> _Task brief_: A single number is expected: the count of lines below where the word "github" occurs.

> _Dataset_:
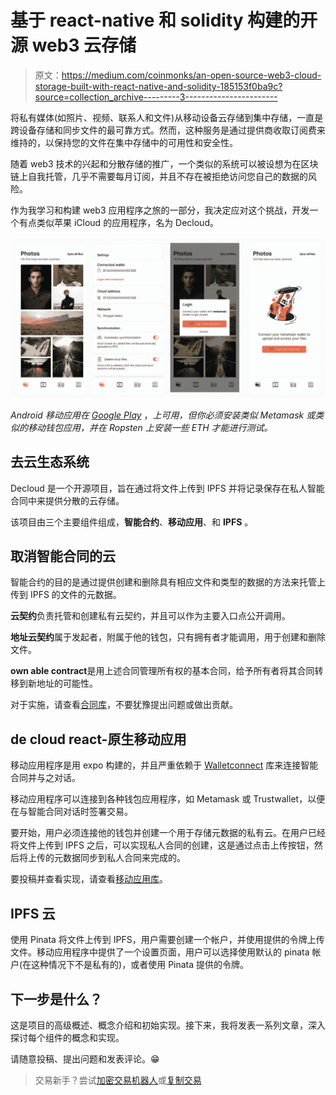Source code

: # 基于 react-native 和 solidity 构建的开源 web3 云存储

> 原文：<https://medium.com/coinmonks/an-open-source-web3-cloud-storage-built-with-react-native-and-solidity-185153f0ba9c?source=collection_archive---------3----------------------->

将私有媒体(如照片、视频、联系人和文件)从移动设备云存储到集中存储，一直是跨设备存储和同步文件的最可靠方式。然而，这种服务是通过提供商收取订阅费来维持的，以保持您的文件在集中存储中的可用性和安全性。

随着 web3 技术的兴起和分散存储的推广，一个类似的系统可以被设想为在区块链上自我托管，几乎不需要每月订阅，并且不存在被拒绝访问您自己的数据的风险。

作为我学习和构建 web3 应用程序之旅的一部分，我决定应对这个挑战，开发一个有点类似苹果 iCloud 的应用程序，名为 Decloud。

![](img/21a5fb2b03f2d862c07671546e917da1.png)

*Android 移动应用在* [*Google Play*](https://play.google.com/store/apps/details?id=com.decloud.app) ，*上可用，但你必须安装类似 Metamask 或类似的移动钱包应用，并在 Ropsten 上安装一些 ETH 才能进行测试。*

## 去云生态系统

Decloud 是一个开源项目，旨在通过将文件上传到 IPFS 并将记录保存在私人智能合同中来提供分散的云存储。

该项目由三个主要组件组成，**智能合约**、**移动应用**、和 **IPFS** 。

## 取消智能合同的云

智能合约的目的是通过提供创建和删除具有相应文件和类型的数据的方法来托管上传到 IPFS 的文件的元数据。

**云契约**负责托管和创建私有云契约，并且可以作为主要入口点公开调用。

**地址云契约**属于发起者，附属于他的钱包，只有拥有者才能调用，用于创建和删除文件。

**own able contract**是用上述合同管理所有权的基本合同，给予所有者将其合同转移到新地址的可能性。

对于实施，请查看[合同库](https://github.com/gracelungu/decloud-smart-contracts)，不要犹豫提出问题或做出贡献。

## de cloud react-原生移动应用

移动应用程序是用 expo 构建的，并且严重依赖于 [Walletconnect](https://walletconnect.com/) 库来连接智能合同并与之对话。

移动应用程序可以连接到各种钱包应用程序，如 Metamask 或 Trustwallet，以便在与智能合同对话时签署交易。

要开始，用户必须连接他的钱包并创建一个用于存储元数据的私有云。在用户已经将文件上传到 IPFS 之后，可以实现私人合同的创建，这是通过点击上传按钮，然后将上传的元数据同步到私人合同来完成的。

要投稿并查看实现，请查看[移动应用库](https://github.com/gracelungu/decloud-mobile-expo)。

## **IPFS 云**

使用 Pinata 将文件上传到 IPFS，用户需要创建一个帐户，并使用提供的令牌上传文件。移动应用程序中提供了一个设置页面，用户可以选择使用默认的 pinata 帐户(在这种情况下不是私有的)，或者使用 Pinata 提供的令牌。

## **下一步是什么？**

这是项目的高级概述、概念介绍和初始实现。接下来，我将发表一系列文章，深入探讨每个组件的概念和实现。

请随意投稿、提出问题和发表评论。😁

> 交易新手？尝试[加密交易机器人](/coinmonks/crypto-trading-bot-c2ffce8acb2a)或[复制交易](/coinmonks/top-10-crypto-copy-trading-platforms-for-beginners-d0c37c7d698c)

> _Response to the exercise_: 2